Go through the entries below and work out how many lines include "users"; give only that number.

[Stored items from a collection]
--------------------
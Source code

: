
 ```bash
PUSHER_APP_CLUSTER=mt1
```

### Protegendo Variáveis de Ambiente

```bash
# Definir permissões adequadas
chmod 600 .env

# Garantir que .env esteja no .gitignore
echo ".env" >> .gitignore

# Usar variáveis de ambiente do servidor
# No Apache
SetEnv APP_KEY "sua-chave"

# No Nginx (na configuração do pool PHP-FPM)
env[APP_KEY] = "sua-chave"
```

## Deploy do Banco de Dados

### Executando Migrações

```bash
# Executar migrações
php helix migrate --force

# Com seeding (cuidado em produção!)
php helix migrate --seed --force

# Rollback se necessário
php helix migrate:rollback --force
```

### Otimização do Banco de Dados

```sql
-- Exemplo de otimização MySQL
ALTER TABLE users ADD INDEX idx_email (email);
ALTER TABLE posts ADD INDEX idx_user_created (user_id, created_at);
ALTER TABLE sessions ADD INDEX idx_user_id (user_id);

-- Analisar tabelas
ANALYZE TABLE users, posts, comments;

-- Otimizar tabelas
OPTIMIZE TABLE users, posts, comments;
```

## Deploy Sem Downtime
--------------------
Output for this task: 3